Wanneer een opstal een gebrek heeft waardoor schade ontstaat, is de bezitter van de opstal – dat is meestal: de eigenaar – daarvoor aansprakelijk (art. 6:174 Burgerlijk Wetboek). Als bijvoorbeeld een muur van een huis instort en schade toebrengt aan een voorbijganger of bezoeker, is de bezitter van het huis daarvoor aansprakelijk. Zou de (enige) bezitter zelf schade lijden door het gebrek van de opstal, moet hij de schade zelf dragen.
In deze zaak is het de medebezitter die het slachtoffer is geworden van het gebrek in de opstal. Het slachtoffer heeft in een civiele procedure haar partner en via deze de verzekeraar aansprakelijk gesteld voor de schade. De partner van de vrouw en de verzekeraar brachten daar tegenin dat de wettelijke regeling inhoudt dat de vrouw de schade zelf moet dragen, omdat zij zelf medebezitter is van de opstal.
De rechtbank besliste dat de vrouw haar partner als medebezitter kan aanspreken voor de schade ten gevolge van het gebrek van de opstal, ook al was zij zelf medebezitter van de woning. De aansprakelijkheid is volgens de rechtbank beperkt tot maximaal 50% van de schade, omdat de vrouw voor de helft medebezitter is van de opstal. Deze schade komt voor rekening van de aansprakelijkheidsverzekeraar.
Beide partijen stelden cassatie in bij de Hoge Raad. De Hoge Raad heeft beide cassatieberoepen verworpen en de beslissing van de rechtbank in stand gelaten. Volgens de Hoge Raad sluit de wet (art. 6:174 BW) aansprakelijkheid van de ene medebezitter van een gebrekkige opstal tegenover de andere niet uit. Het meest redelijk is om die aansprakelijkheid wel te aanvaarden. De gedachte achter deze wettelijke risicoaansprakelijkheid is om een benadeelde te beschermen. Die beschermingsgedachte geldt ook voor een medebezitter. De schade moet worden gedragen door de medebezitters gezamenlijk, ieder voor zijn aandeel in de opstal. De benadeelde medebezitter moet zelf dat gedeelte van de schade dragen dat overeenkomt met zijn eigen aandeel in de opstal. De partner van de vrouw en de verzekeraar zijn hier voor maximaal 50% van de door de vrouw geleden schade aansprakelijk.

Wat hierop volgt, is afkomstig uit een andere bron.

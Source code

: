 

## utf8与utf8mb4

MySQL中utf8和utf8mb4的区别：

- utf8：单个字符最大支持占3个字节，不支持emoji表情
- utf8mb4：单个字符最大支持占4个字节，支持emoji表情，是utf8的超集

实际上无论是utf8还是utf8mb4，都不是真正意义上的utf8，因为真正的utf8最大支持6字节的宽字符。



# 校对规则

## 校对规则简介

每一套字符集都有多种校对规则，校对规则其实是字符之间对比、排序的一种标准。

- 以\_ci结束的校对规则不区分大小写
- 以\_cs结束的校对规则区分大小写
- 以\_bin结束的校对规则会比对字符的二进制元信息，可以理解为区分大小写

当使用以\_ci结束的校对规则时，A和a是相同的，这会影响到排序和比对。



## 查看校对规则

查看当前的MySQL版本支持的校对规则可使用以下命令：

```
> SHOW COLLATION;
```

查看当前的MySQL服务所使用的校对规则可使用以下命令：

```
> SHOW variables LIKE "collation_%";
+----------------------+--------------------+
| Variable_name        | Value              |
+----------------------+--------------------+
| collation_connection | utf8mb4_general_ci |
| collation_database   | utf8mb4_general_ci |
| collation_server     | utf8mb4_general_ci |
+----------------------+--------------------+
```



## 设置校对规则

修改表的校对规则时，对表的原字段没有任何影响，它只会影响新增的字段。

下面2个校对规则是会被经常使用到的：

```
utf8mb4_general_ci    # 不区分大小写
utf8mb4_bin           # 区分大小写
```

Tip: Aansprakelijkheid voor gebrekkige opstallen doet zich ook in de werksfeer voor. Denk aan een vrachtwagenchauffeur die bij een klant uitstapt en zijn voet verzwikt op een gebrekkige oprit. Wanneer de werkgever daarvoor niet aansprakelijk is, kan de klant als eigenaar van de oprit nog worden aangesproken.